DIRECTIONS: From the records below, transcribe exactly the lines that begin at the line with "- Bus Line Time Predictions" and end at the line with "objects for communication.", both included.

Entries taken from a collection:
══════════
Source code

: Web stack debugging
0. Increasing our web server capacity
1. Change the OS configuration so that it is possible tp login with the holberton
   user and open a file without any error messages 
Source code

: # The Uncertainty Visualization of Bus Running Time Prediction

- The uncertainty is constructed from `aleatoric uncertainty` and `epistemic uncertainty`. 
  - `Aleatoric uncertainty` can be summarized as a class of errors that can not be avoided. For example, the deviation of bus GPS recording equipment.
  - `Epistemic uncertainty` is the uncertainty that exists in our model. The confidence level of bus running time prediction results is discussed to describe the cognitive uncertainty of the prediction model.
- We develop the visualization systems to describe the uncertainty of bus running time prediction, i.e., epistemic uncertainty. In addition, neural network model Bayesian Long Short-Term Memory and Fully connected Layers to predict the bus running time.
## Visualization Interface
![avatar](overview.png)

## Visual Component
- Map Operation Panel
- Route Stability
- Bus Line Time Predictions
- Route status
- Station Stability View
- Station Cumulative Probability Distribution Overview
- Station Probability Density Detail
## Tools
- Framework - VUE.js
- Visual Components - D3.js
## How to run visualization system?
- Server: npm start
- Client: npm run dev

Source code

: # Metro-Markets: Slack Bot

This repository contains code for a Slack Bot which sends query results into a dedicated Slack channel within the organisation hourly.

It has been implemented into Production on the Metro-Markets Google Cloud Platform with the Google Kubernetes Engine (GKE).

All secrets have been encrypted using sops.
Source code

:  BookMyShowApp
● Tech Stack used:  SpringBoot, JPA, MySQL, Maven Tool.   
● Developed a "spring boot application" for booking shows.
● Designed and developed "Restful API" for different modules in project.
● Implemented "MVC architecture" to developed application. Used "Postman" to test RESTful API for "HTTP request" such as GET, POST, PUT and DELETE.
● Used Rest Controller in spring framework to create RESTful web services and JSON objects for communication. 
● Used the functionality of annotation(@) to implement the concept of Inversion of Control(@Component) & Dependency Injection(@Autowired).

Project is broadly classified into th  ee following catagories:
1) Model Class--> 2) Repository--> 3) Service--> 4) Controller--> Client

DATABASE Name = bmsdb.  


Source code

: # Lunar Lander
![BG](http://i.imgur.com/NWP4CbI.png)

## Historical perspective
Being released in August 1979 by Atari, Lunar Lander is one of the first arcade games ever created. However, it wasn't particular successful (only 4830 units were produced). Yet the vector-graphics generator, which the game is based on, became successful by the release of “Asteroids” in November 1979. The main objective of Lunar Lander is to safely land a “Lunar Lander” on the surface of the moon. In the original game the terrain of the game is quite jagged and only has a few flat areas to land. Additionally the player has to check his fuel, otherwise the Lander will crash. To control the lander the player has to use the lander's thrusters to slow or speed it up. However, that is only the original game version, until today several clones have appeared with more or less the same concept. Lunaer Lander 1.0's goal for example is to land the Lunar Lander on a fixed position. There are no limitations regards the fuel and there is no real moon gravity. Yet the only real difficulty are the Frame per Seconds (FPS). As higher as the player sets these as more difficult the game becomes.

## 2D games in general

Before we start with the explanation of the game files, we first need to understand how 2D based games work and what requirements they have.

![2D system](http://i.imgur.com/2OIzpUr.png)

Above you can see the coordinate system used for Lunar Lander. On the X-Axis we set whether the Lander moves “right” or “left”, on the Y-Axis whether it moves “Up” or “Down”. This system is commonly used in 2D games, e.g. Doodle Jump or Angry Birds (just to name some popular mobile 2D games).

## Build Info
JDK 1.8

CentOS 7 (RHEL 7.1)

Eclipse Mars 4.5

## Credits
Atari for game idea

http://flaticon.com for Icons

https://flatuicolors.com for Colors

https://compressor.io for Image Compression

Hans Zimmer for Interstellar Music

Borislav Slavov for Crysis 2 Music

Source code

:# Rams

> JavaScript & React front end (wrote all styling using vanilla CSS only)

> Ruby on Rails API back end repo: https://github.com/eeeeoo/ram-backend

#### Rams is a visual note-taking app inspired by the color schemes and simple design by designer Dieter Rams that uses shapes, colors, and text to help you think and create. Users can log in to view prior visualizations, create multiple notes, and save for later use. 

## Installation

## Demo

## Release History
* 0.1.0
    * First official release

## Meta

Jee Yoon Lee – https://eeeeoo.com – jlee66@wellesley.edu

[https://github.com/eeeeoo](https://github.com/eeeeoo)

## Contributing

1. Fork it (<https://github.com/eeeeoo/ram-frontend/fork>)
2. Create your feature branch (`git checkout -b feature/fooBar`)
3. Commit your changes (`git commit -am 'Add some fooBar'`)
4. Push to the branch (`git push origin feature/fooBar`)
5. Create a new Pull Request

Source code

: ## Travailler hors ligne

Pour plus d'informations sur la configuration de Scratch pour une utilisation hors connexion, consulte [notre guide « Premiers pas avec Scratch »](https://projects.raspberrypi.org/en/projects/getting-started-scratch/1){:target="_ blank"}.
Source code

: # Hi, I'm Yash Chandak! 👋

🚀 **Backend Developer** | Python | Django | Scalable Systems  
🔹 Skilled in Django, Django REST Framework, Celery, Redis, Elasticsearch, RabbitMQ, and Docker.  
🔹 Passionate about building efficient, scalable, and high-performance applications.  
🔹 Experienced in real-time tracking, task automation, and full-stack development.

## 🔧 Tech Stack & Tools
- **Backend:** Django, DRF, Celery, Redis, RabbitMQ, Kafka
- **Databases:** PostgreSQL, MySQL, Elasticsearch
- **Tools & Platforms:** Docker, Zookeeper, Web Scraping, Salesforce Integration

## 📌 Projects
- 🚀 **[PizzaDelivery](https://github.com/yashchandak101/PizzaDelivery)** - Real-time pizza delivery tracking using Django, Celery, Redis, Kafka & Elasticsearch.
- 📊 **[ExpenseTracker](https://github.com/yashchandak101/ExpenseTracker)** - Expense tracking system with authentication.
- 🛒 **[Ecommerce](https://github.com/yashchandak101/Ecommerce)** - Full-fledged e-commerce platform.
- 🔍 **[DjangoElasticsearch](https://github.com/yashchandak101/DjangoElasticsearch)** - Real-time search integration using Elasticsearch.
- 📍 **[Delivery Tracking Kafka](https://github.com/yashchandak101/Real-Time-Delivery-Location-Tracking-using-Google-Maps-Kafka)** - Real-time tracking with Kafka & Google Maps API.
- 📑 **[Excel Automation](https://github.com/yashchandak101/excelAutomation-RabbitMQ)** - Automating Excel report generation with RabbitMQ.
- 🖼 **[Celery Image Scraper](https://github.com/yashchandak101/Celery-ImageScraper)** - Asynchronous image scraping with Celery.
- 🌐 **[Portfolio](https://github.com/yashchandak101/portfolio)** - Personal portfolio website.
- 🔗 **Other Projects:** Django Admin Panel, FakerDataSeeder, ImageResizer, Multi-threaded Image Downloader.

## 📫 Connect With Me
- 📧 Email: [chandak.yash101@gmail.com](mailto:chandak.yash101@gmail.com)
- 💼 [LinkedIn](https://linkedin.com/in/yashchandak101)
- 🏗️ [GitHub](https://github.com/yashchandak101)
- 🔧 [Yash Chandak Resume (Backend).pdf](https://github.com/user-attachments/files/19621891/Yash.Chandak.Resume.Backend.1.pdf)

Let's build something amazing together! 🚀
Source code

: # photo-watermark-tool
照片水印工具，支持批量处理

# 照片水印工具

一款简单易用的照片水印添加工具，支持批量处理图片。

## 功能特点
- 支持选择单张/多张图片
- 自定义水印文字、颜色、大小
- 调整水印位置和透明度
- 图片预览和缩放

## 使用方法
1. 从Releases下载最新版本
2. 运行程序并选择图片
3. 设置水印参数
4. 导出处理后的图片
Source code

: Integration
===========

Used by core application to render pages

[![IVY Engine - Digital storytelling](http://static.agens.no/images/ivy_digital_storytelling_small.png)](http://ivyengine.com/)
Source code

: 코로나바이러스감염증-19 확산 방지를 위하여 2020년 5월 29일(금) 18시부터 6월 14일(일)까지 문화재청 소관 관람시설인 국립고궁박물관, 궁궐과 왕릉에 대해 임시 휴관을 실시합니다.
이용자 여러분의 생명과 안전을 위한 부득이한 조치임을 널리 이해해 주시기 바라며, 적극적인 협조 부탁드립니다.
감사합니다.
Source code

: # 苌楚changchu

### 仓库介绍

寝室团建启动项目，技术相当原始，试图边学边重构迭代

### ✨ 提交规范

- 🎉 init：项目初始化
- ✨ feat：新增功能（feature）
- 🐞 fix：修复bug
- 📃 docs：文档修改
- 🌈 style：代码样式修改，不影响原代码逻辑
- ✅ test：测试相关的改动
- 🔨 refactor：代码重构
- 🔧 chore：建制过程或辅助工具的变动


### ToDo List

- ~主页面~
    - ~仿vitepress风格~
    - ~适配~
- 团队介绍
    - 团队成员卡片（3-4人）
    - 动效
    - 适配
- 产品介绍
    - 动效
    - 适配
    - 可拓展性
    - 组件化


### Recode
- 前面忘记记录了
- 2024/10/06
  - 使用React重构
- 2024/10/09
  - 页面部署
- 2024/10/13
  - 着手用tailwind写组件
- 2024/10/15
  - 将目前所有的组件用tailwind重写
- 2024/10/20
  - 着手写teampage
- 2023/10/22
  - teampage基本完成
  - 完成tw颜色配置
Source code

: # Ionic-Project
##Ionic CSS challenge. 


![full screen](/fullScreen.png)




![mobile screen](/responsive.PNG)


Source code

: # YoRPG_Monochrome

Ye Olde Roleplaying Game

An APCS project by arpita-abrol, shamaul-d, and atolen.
══════════
ANSWER TO THIS PROBLEM:
- Bus Line Time Predictions
- Route status
- Station Stability View
- Station Cumulative Probability Distribution Overview
- Station Probability Density Detail
## Tools
- Framework - VUE.js
- Visual Components - D3.js
## How to run visualization system?
- Server: npm start
- Client: npm run dev

Source code

: # Metro-Markets: Slack Bot

This repository contains code for a Slack Bot which sends query results into a dedicated Slack channel within the organisation hourly.

It has been implemented into Production on the Metro-Markets Google Cloud Platform with the Google Kubernetes Engine (GKE).

All secrets have been encrypted using sops.
Source code

:  BookMyShowApp
● Tech Stack used:  SpringBoot, JPA, MySQL, Maven Tool.   
● Developed a "spring boot application" for booking shows.
● Designed and developed "Restful API" for different modules in project.
● Implemented "MVC architecture" to developed application. Used "Postman" to test RESTful API for "HTTP request" such as GET, POST, PUT and DELETE.
● Used Rest Controller in spring framework to create RESTful web services and JSON objects for communication. 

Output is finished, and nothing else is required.